Is there a regex to grab all quotation marks?

4.6k views Asked by At

I know that in regex, there is \s to match all whitepsaces (space, tabs ...), \d for any number, etc.

Is there the same shortcut to match all different quotation marks: ' " “ ” ‘ ’ „ ” « »?

And more on Wikipedia ...

I can write my own regex, but I will probably miss some quotation marks from other languages, so I like to have a generic way to match all the quotation marks.

But may be they are considered as different characters so that it is impossible?

4

There are 4 answers

0
Stephen C On BEST ANSWER

Is there the same shortcut to match all different quotation marks

There is no such short-cut, in Java ... or (AFAIK) in any other dialect of regexes.

I can write my own regex, but I will probably miss some quotation marks from other languages, so I like to have a generic way to match all the quotation marks.

Unfortunately, there is no Unicode character class that consists of all "quotation" characters.

And there is no simple / guaranteed heuristic based on character names either.

1
marvel308 On

you can use the regex

['"“”‘’„”«»]

see the regex101 demo

0
AudioBubble On

Approach:

If you are not sure about all quotation marks then you can write regex for what you need other than quotation marks. other wise write in this ['"“”‘’„”«»] all possible quotation marks.

2
Joop Eggen On

Java Unicode support has a very detailed support, and even classifies punctuation.
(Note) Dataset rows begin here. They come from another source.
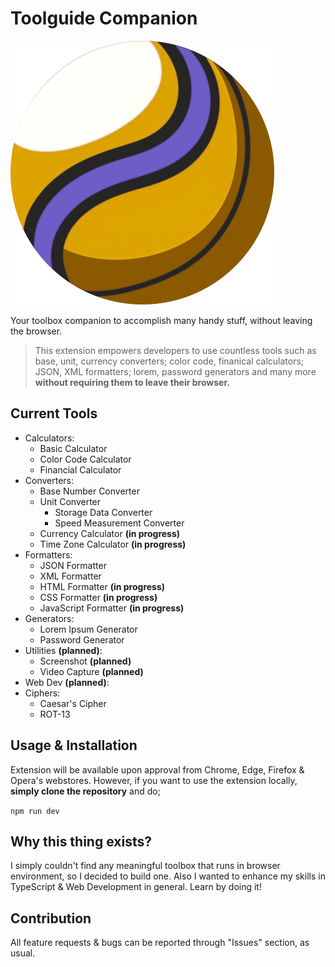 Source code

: # Toolguide Companion
![Dev Toolguide Logo](images/logo/final-icon-without-text-minified.png)

Your toolbox companion to accomplish many handy stuff, without leaving the browser.

> This extension empowers developers to use countless tools such as base, unit, currency converters; color code, finanical calculators; JSON, XML formatters; lorem, password generators and many more **without requiring them to leave their browser.**

## Current Tools

 - Calculators:
	 - Basic Calculator
	 - Color Code Calculator
	 - Financial Calculator
- Converters:
	- Base Number Converter
	- Unit Converter
        - Storage Data Converter
        - Speed Measurement Converter 
	- Currency Calculator **(in progress)**
	- Time Zone Calculator **(in progress)**
- Formatters:
	- JSON Formatter
	- XML Formatter
	- HTML Formatter **(in progress)**
	- CSS Formatter **(in progress)**
	- JavaScript Formatter  **(in progress)**
- Generators:
	- Lorem Ipsum Generator
	- Password Generator
- Utilities **(planned)**:
	- Screenshot **(planned)**
	- Video Capture **(planned)**
- Web Dev **(planned)**:
- Ciphers:
	- Caesar's Cipher
	- ROT-13

## Usage & Installation

Extension will be available upon approval from Chrome, Edge, Firefox & Opera's webstores. However, if you want to use the extension locally, **simply clone the repository** and do;

`npm run dev`

## Why this thing exists?

I simply couldn't find any meaningful toolbox that runs in browser environment, so I decided to build one. Also I wanted to enhance my skills in TypeScript & Web Development in general. Learn by doing it!

## Contribution

All feature requests & bugs can be reported through "Issues" section, as usual.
However not for quotes. And there are quotes that are neither types as starting or ending quotes. But you can collect them, and generate code. Advantage: completeness.

    for (int cp = 32; cp <= 0xFFFF; ++cp) {
        String name = Character.getName(cp);
        if(name != null && name.contains("QUOTATION")) {
            System.out.printf("\\u%04x = %s (%s %s)%n",
                    cp, name,
                    Character.getType(cp) == Character.INITIAL_QUOTE_PUNCTUATION,
                    Character.getType(cp) == Character.FINAL_QUOTE_PUNCTUATION);
        }
    }

This exploits code points almost being chars. Hence will not work for Asian scripts (stopping at U+FFFF). This results in:

\u0022 = QUOTATION MARK (false false)
\u00ab = LEFT-POINTING DOUBLE ANGLE QUOTATION MARK (true false)
\u00bb = RIGHT-POINTING DOUBLE ANGLE QUOTATION MARK (false true)
\u2018 = LEFT SINGLE QUOTATION MARK (true false)
\u2019 = RIGHT SINGLE QUOTATION MARK (false true)
\u201a = SINGLE LOW-9 QUOTATION MARK (false false)
\u201b = SINGLE HIGH-REVERSED-9 QUOTATION MARK (true false)
\u201c = LEFT DOUBLE QUOTATION MARK (true false)
\u201d = RIGHT DOUBLE QUOTATION MARK (false true)
\u201e = DOUBLE LOW-9 QUOTATION MARK (false false)
\u201f = DOUBLE HIGH-REVERSED-9 QUOTATION MARK (true false)
\u2039 = SINGLE LEFT-POINTING ANGLE QUOTATION MARK (true false)
\u203a = SINGLE RIGHT-POINTING ANGLE QUOTATION MARK (false true)
\u275b = HEAVY SINGLE TURNED COMMA QUOTATION MARK ORNAMENT (false false)
\u275c = HEAVY SINGLE COMMA QUOTATION MARK ORNAMENT (false false)
\u275d = HEAVY DOUBLE TURNED COMMA QUOTATION MARK ORNAMENT (false false)
\u275e = HEAVY DOUBLE COMMA QUOTATION MARK ORNAMENT (false false)
\u275f = HEAVY LOW SINGLE COMMA QUOTATION MARK ORNAMENT (false false)
\u2760 = HEAVY LOW DOUBLE COMMA QUOTATION MARK ORNAMENT (false false)
\u276e = HEAVY LEFT-POINTING ANGLE QUOTATION MARK ORNAMENT (false false)
\u276f = HEAVY RIGHT-POINTING ANGLE QUOTATION MARK ORNAMENT (false false)
\u301d = REVERSED DOUBLE PRIME QUOTATION MARK (false false)
\u301e = DOUBLE PRIME QUOTATION MARK (false false)
\u301f = LOW DOUBLE PRIME QUOTATION MARK (false false)
\uff02 = FULLWIDTH QUOTATION MARK (false false)